Dazz covered the basics very well with Obama going to detail on Dragon Quest V and if you know the game, you can give it a try for yourself but for more detailed reasons why:
From the NES/SG-1000 up to the PS1/Saturn era, there is at least a background viewer on some emulators to help a bit and the more popular games have their own tools however from the PS1/Saturn onwards (with the exception of handhelds up to the PSP), there isn't a background viewer due to the way graphics are drawn meaning that you would have to do quite a lot of work. The same also applies on computers where it doesn't have a tile based system. You might get lucky with a tool, debug mode or a walk through walls cheat but for many cases, those options aren't there...
Other things to consider:
*Animations especially when it comes to water or lava.
*Palettes especially if it has a day and night cycle, season based or even the lights in an area.
*Any effects e.g. weather, flashing, scanline based, scaling & rotation (Mode 7 on SNES), filters (modern games)
*Unreachable areas
*Whether the NPC/item sprites are part of the map or not (sometimes they are baked in but usually not)
*Possible graphical/palette glitches especially when it comes to scrolling
*Regional variations in case of signs or content
*Language barrier (for RPGs/strategy games that don't have a translation)
Ripping RPG maps can be tough but sports games are worse especially when it comes to scrolling fields. Unlike RPGs where the scrolling in most cases outside of unused areas or cornered off boundaries can be controlled to a certain extent, the scrolling cannot be controlled very easily and getting towards the furthest edge of the boundaries where the crowds usually are is a bit of a nightmare. There are other examples too: Ultra Golf for the Game Boy, there is one water animation that only triggers once and if you miss that (which is VERY easy to do on the scrolling courses), that's it because it is the first animation that loads and never reloads. I had to abandon or put on hold many golf course maps, baseball/soccer fields and because the only way to get them ripped completely would be to hack into the game and find the co-ordinates. Hard to do when there's no research on a game. It also applies to backgrounds in general too because map ripping is similar to background ripping and much of it is the same process.
Tilesets are a
bit easier because even for PS1/Saturn games onwards, they are loaded in assuming that the emulator has support for a VRAM viewer. Even if they don't, it might use files that can be viewed at best on a default image viewer (if it uses pngs for a PC game, best case scenario!), use a convertor/special tool, see if TileGDD shows anything or at worst baked into the exe in the case of PC. They still need sorting out and some tilesets are shared with other areas in the game. At worst, an animation can be dynamically loaded into the tile viewer/VRAM/VDP and the ROM/files are compressed with no decompressor. Also they maybe in a format that is hard to understand.

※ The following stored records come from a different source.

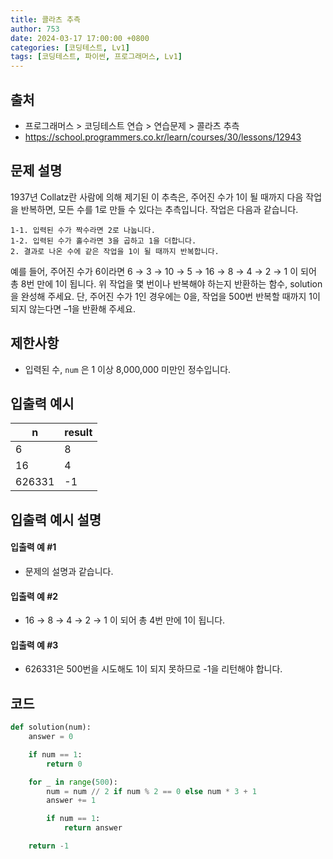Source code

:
 ```yaml
---
title: 콜라츠 추측
author: 753
date: 2024-03-17 17:00:00 +0800
categories: [코딩테스트, Lv1]
tags: [코딩테스트, 파이썬, 프로그래머스, Lv1]
---
```


## 출처

-   프로그래머스 > 코딩테스트 연습 > 연습문제 > 콜라츠 추측
-   https://school.programmers.co.kr/learn/courses/30/lessons/12943

## 문제 설명

1937년 Collatz란 사람에 의해 제기된 이 추측은, 주어진 수가 1이 될 때까지 다음 작업을 반복하면, 모든 수를 1로 만들 수 있다는 추측입니다. 작업은 다음과 같습니다.

    1-1. 입력된 수가 짝수라면 2로 나눕니다.
    1-2. 입력된 수가 홀수라면 3을 곱하고 1을 더합니다.
    2. 결과로 나온 수에 같은 작업을 1이 될 때까지 반복합니다.

예를 들어, 주어진 수가 6이라면 6 → 3 → 10 → 5 → 16 → 8 → 4 → 2 → 1 이 되어 총 8번 만에 1이 됩니다. 위 작업을 몇 번이나 반복해야 하는지 반환하는 함수, solution을 완성해 주세요. 단, 주어진 수가 1인 경우에는 0을, 작업을 500번 반복할 때까지 1이 되지 않는다면 –1을 반환해 주세요.

## 제한사항

-   입력된 수, `num` 은 1 이상 8,000,000 미만인 정수입니다.

## 입출력 예시

| n      | result |
| ------ | ------ |
| 6      | 8      |
| 16     | 4      |
| 626331 | -1     |

## 입출력 예시 설명

#### 입출력 예 #1

-   문제의 설명과 같습니다.

#### 입출력 예 #2

-   16 → 8 → 4 → 2 → 1 이 되어 총 4번 만에 1이 됩니다.

#### 입출력 예 #3

-   626331은 500번을 시도해도 1이 되지 못하므로 -1을 리턴해야 합니다.

## 코드

```python
def solution(num):
    answer = 0

    if num == 1:
        return 0

    for _ in range(500):
        num = num // 2 if num % 2 == 0 else num * 3 + 1
        answer += 1

        if num == 1:
            return answer

    return -1

```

Another reason is probably because the people who do rip maps either don't come here, used to come here but don't anymore (Davias was a huge contributor regarding RPGs) or do rip the maps but are very busy. Many rippers here also don't focus on maps/backgrounds and/or not into RPGs/strategy games. As already mentioned, some of it is down to a dedicated fanbase where Pokémon has a higher chance of nearly everything being ripped, have a good chunk like Fire Emblem/Advance Wars/Final Fantasy/Mario & Luigi but other fanbases are smaller especially when you move away from the Nintendo/Square-Enix games. Wouldn't be surprised if there were maps that were on here that got rejected because they were stolen from somewhere else (unless said ripper is the same).